Patrick Nielsen, deputy general manager at MAPFRE AM, and César Gimeno, Asset Allocation & Global Equity & ESG Portfolio Manager at MAPFRE AM.

In a society that begins to take its first steps toward a long-awaited return to normalcy, many reflections take us to the impact of this health crisis. Emotions, a sign of our human condition, have run high. Incomprehensibility and a sense of injustice prevail. We have become well aware that we depend on a great chain for many of our needs, some of which are paramount, such as food. We have observed that this chain has its costs and its obligations. However, once this health crisis has been partially overcome, structural solutions must be sought to avoid the devastating effect on the economy, resulting in a kind of catharsis, understood as a purifying experience of human emotions. The economy is a reflection of human activity.

What lessons do the cold logic of financial markets hold for us? Some companies have not only weathered the crisis (to date), but are even trading above their pre-crisis levels. Netflix, Amazon, TeamViewer, Zoom, ASML, Microsoft, Gilead, Moderna and Walmart are part of this privileged group. Some, in fact, are directly related to treating the disease and others have products that have experienced a strong demand due to COVID-19. But they all share several attributes: they have a strong projection in the digital world; they are leaders in digital transformation; they are quality companies; they gain market share in their different markets; they have products with good margins or they have a sound financial structure; and they have shown incredible adaptability.

But does this mean that the path forward is clear and that we already know the winners of the next few years? Nothing could be further from the truth. Just as the first steps of ending the lockdown are conditioned by the evolution of data and the clear threat of a second wave of infections, the economy follows a pattern of creation/destruction illustrated by Schumpeter’s theories. Capital flees from activities with the lowest returns and flows toward the most profitable projects.
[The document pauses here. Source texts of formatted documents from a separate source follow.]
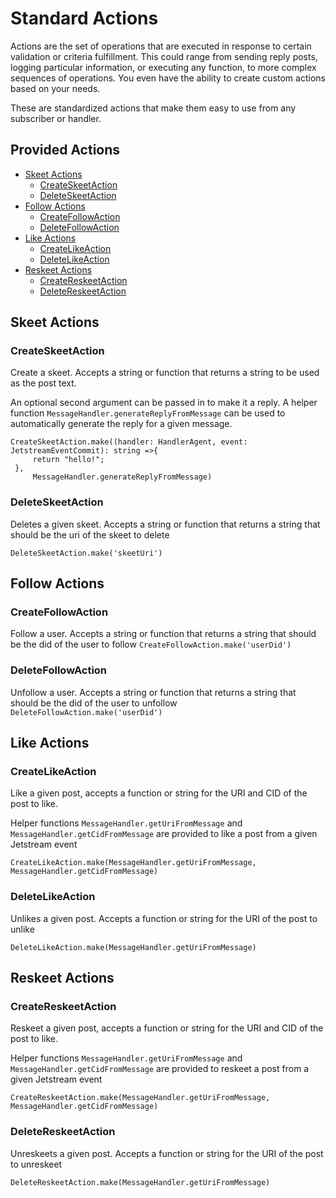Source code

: # Standard Actions

Actions are the set of operations that are executed in response to certain validation or criteria fulfillment. This could range from sending reply posts, logging particular information, or executing any function, to more complex sequences of operations. You even have the ability to create custom actions based on your needs.

These are standardized actions that make them easy to use from any subscriber or handler.
## Provided Actions

-   [Skeet Actions](#skeet-actions)
    -   [CreateSkeetAction](#createskeetaction)
    -   [DeleteSkeetAction](#deleteskeetaction)
-   [Follow Actions](#follow-actions)
    -   [CreateFollowAction](#createfollowaction)
    -   [DeleteFollowAction](#deletefollowaction)
-   [Like Actions](#like-actions)
    -   [CreateLikeAction](#createlikeaction)
    -   [DeleteLikeAction](#deletelikeaction)
-   [Reskeet Actions](#reskeet-actions)
    -   [CreateReskeetAction](#createreskeetaction)
    -   [DeleteReskeetAction](#deletereskeetaction)

## Skeet Actions

### CreateSkeetAction

Create a skeet. Accepts a string or function that returns a string to be used as the post text.

An optional second argument can be passed in to make it a reply. A helper function `MessageHandler.generateReplyFromMessage` can be used to automatically generate the reply for a given message.
```
CreateSkeetAction.make((handler: HandlerAgent, event: JetstreamEventCommit): string =>{
     return "hello!";
 },
     MessageHandler.generateReplyFromMessage)
```

### DeleteSkeetAction

Deletes a given skeet. Accepts a string or function that returns a string that should be the uri of the skeet to delete

`DeleteSkeetAction.make('skeetUri')`

## Follow Actions

### CreateFollowAction

Follow a user. Accepts a string or function that returns a string that should be the did of the user to follow
`CreateFollowAction.make('userDid')`

### DeleteFollowAction

Unfollow a user. Accepts a string or function that returns a string that should be the did of the user to unfollow
`DeleteFollowAction.make('userDid')`

## Like Actions

### CreateLikeAction

Like a given post, accepts a function or string for the URI and CID of the post to like.

Helper functions `MessageHandler.getUriFromMessage` and `MessageHandler.getCidFromMessage` are provided to like a post from a given Jetstream event

`CreateLikeAction.make(MessageHandler.getUriFromMessage, MessageHandler.getCidFromMessage)`

### DeleteLikeAction

Unlikes a given post. Accepts a function or string for the URI of the post to unlike

`DeleteLikeAction.make(MessageHandler.getUriFromMessage)`


## Reskeet Actions

### CreateReskeetAction

Reskeet a given post, accepts a function or string for the URI and CID of the post to like.

Helper functions `MessageHandler.getUriFromMessage` and `MessageHandler.getCidFromMessage` are provided to reskeet a post from a given Jetstream event

`CreateReskeetAction.make(MessageHandler.getUriFromMessage, MessageHandler.getCidFromMessage)`

### DeleteReskeetAction

Unreskeets a given post. Accepts a function or string for the URI of the post to unreskeet

`DeleteReskeetAction.make(MessageHandler.getUriFromMessage)`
This is the case with Amazon, which has been identified as a clear winner in this new environment. Its most well-known facet of online commerce has been widely used by the population throughout these days of uncertainty. All their businesses are aligned with a digital world, particularly their server services that provide an online platform for many businesses. It is also the leader of Artificial Intelligence, which is the battle of the future. But soon they are likely to have competition. For example, in mid-May, Facebook unveiled its ambitions in e-commerce. In addition, many mass consumption producers have realized the importance of having a direct digital distribution channel, so Facebook will not be the only one jumping on this bandwagon.
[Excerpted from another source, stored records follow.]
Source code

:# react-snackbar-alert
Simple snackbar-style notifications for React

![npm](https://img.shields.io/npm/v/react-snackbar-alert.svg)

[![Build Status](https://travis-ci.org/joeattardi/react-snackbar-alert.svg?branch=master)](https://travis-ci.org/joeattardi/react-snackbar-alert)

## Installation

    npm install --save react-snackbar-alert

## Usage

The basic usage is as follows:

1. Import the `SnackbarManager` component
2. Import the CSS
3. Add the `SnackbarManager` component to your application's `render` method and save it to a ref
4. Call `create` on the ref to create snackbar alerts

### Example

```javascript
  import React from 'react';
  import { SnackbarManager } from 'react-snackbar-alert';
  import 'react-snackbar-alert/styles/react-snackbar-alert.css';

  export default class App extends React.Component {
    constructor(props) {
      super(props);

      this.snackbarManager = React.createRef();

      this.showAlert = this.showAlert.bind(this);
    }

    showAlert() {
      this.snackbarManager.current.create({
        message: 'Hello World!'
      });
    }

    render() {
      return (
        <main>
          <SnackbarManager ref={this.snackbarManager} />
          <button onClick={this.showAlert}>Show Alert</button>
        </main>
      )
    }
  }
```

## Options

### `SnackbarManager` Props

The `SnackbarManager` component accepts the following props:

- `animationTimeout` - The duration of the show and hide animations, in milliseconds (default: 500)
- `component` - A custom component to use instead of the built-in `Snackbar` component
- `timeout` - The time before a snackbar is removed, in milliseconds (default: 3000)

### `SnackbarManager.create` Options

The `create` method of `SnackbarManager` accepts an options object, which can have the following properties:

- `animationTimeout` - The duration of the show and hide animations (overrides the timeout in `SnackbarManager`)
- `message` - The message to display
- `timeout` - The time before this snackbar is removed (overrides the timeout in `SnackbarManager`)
This does not mean that Amazon is a categorically good or bad investment. It means that if we look the ever-changing world in which we live today, it is necessary to have a perspective beyond the uncertainty created by events such as the coronavirus, both in positive and negative terms.
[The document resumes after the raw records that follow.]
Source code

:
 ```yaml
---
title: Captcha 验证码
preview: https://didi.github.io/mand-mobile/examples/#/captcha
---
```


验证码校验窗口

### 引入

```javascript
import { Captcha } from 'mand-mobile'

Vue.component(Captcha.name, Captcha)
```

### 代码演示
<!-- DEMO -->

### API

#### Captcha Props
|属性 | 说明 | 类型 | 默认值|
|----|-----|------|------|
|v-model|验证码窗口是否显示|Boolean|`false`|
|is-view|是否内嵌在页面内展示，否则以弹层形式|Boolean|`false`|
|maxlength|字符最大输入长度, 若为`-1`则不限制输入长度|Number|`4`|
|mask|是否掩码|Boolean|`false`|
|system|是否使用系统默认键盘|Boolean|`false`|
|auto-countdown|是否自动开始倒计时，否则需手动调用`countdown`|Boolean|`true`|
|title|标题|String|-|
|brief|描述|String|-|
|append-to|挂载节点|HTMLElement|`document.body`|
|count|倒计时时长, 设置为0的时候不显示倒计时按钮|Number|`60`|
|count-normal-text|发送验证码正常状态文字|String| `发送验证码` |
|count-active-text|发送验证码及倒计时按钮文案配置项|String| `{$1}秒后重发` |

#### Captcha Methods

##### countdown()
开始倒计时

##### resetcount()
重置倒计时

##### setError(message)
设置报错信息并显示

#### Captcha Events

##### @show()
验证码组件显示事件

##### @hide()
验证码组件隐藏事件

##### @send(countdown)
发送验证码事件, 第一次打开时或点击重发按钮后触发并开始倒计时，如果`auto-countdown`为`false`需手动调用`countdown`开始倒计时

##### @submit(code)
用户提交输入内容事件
This requires an analysis that goes far beyond Growth vs. Value: not everything that grows is a good investment, and no matter how cheap something may be, a solid fundamental analysis remains paramount. However, unlike in the past, this is not enough. There is a growing need for a thorough understanding of the dynamics of society and the interpretations of this dynamic by financial markets.

The figure of the investment manager as a mere analyst has become outdated. More necessary than ever is the profile of a comprehensive professional, who not only knows about economic and financial analysis, but also has a deep knowledge of the dynamics of society and has the ability to know how to deal with increasingly abundant information.

Investment management is also in the process of change, and this catharsis is going to affect society as a whole.